Functional Data Approximation on Bounded Domains using Polygonal Finite Elements

We construct and analyze piecewise approximations of functional data on arbitrary 2D bounded domains using generalized barycentric finite elements, and particularly quadratic serendipity elements for planar polygons. We compare approximation qualities (precision/convergence) of these partition-of-unity finite elements through numerical experiments, using Wachspress coordinates, natural neighbor coordinates, Poisson coordinates, mean value coordinates, and quadratic serendipity bases over polygonal meshes on the domain. For a convex n-sided polygon, the quadratic serendipity elements have 2n basis functions, associated in a Lagrange-like fashion to each vertex and each edge midpoint, rather than the usual n(n + 1)/2 basis functions to achieve quadratic convergence.
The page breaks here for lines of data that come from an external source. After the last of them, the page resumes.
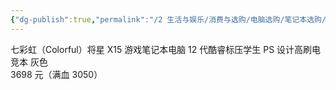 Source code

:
 ```yaml
---
{"dg-publish":true,"permalink":"/2 生活与娱乐/消费与选购/电脑选购/笔记本选购/20230517买笔记本/","title":"20230517买笔记本"}
---
```



七彩虹（Colorful）将星 X15 游戏笔记本电脑 12 代酷睿标压学生 PS 设计高刷电竞本 灰色  
3698 元（满血 3050）
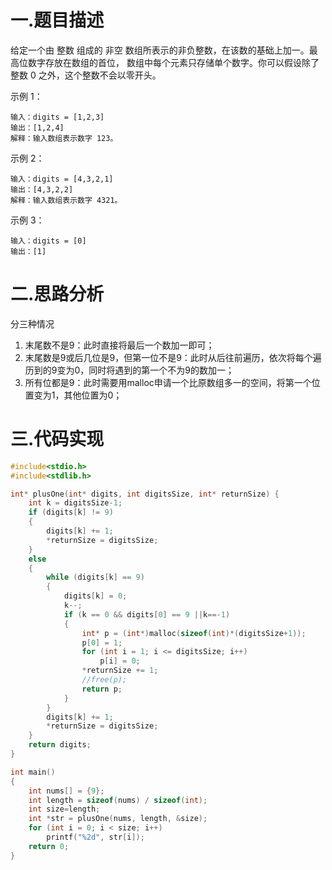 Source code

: # 一.题目描述

给定一个由 整数 组成的 非空 数组所表示的非负整数，在该数的基础上加一。最高位数字存放在数组的首位， 数组中每个元素只存储单个数字。你可以假设除了整数 0 之外，这个整数不会以零开头。

 

示例 1：

```
输入：digits = [1,2,3]
输出：[1,2,4]
解释：输入数组表示数字 123。
```

示例 2：

```
输入：digits = [4,3,2,1]
输出：[4,3,2,2]
解释：输入数组表示数字 4321。
```

示例 3：

```
输入：digits = [0]
输出：[1]
```



# 二.思路分析

分三种情况

1. 末尾数不是9：此时直接将最后一个数加一即可；
2. 末尾数是9或后几位是9，但第一位不是9：此时从后往前遍历，依次将每个遍历到的9变为0，同时将遇到的第一个不为9的数加一；
3. 所有位都是9：此时需要用malloc申请一个比原数组多一的空间，将第一个位置变为1，其他位置为0；

# 三.代码实现

```c
#include<stdio.h>
#include<stdlib.h>

int* plusOne(int* digits, int digitsSize, int* returnSize) {
    int k = digitsSize-1;
    if (digits[k] != 9)
    {
        digits[k] += 1;
        *returnSize = digitsSize;
    }
    else
    {
        while (digits[k] == 9)
        {
            digits[k] = 0;
            k--;
            if (k == 0 && digits[0] == 9 ||k==-1)
            {
                int* p = (int*)malloc(sizeof(int)*(digitsSize+1));
                p[0] = 1;
                for (int i = 1; i <= digitsSize; i++)
                    p[i] = 0;
                *returnSize += 1;
                //free(p);
                return p;
            }
        }   
        digits[k] += 1;
        *returnSize = digitsSize;
    }
    return digits;
}

int main()
{
    int nums[] = {9};
    int length = sizeof(nums) / sizeof(int);
    int size=length;
    int *str = plusOne(nums, length, &size);
    for (int i = 0; i < size; i++)
        printf("%2d", str[i]);
	return 0;
}
```

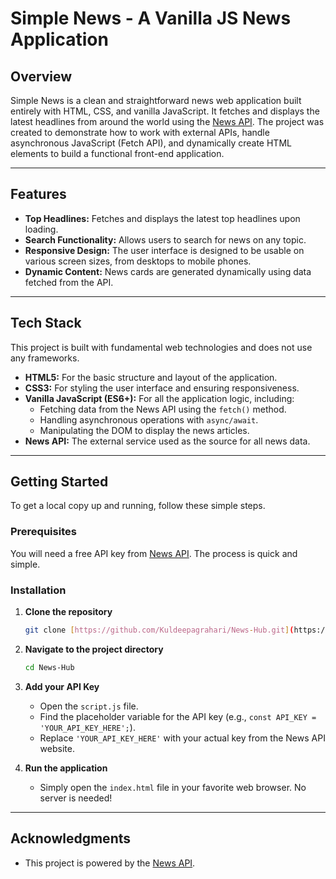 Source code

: # Simple News - A Vanilla JS News Application

## Overview

Simple News is a clean and straightforward news web application built entirely with HTML, CSS, and vanilla JavaScript. It fetches and displays the latest headlines from around the world using the [News API](https://newsapi.org/). The project was created to demonstrate how to work with external APIs, handle asynchronous JavaScript (Fetch API), and dynamically create HTML elements to build a functional front-end application.

---

## Features

* **Top Headlines:** Fetches and displays the latest top headlines upon loading.
* **Search Functionality:** Allows users to search for news on any topic.
* **Responsive Design:** The user interface is designed to be usable on various screen sizes, from desktops to mobile phones.
* **Dynamic Content:** News cards are generated dynamically using data fetched from the API.

---

## Tech Stack

This project is built with fundamental web technologies and does not use any frameworks.

* **HTML5:** For the basic structure and layout of the application.
* **CSS3:** For styling the user interface and ensuring responsiveness.
* **Vanilla JavaScript (ES6+):** For all the application logic, including:
    * Fetching data from the News API using the `fetch()` method.
    * Handling asynchronous operations with `async/await`.
    * Manipulating the DOM to display the news articles.
* **News API:** The external service used as the source for all news data.

---

## Getting Started

To get a local copy up and running, follow these simple steps.

### Prerequisites

You will need a free API key from [News API](https://newsapi.org/register). The process is quick and simple.

### Installation

1.  **Clone the repository**
    ```sh
    git clone [https://github.com/Kuldeepagrahari/News-Hub.git](https://github.com/Kuldeepagrahari/News-Hub.git)
    ```
2.  **Navigate to the project directory**
    ```sh
    cd News-Hub
    ```
3.  **Add your API Key**
    * Open the `script.js` file.
    * Find the placeholder variable for the API key (e.g., `const API_KEY = 'YOUR_API_KEY_HERE';`).
    * Replace `'YOUR_API_KEY_HERE'` with your actual key from the News API website.

4.  **Run the application**
    * Simply open the `index.html` file in your favorite web browser. No server is needed!

---

## Acknowledgments

* This project is powered by the [News API](https://newsapi.org/).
Two greedy algorithms are proposed to generate Voronoi meshes for adaptive functional/scattered data approximations. Experimental results show space/accuracy advantages for these quadratic serendipity finite elements on polygonal domains versus traditional finite elements over simplicial meshes. Polygonal meshes and parameter coefficients of the quadratic serendipity finite elements obtained by our greedy algorithms can be further refined using an L₂-optimization to improve the piecewise functional approximation. We conduct several experiments to demonstrate the efficacy of our algorithm for modeling features/discontinuities in functional data/image approximation.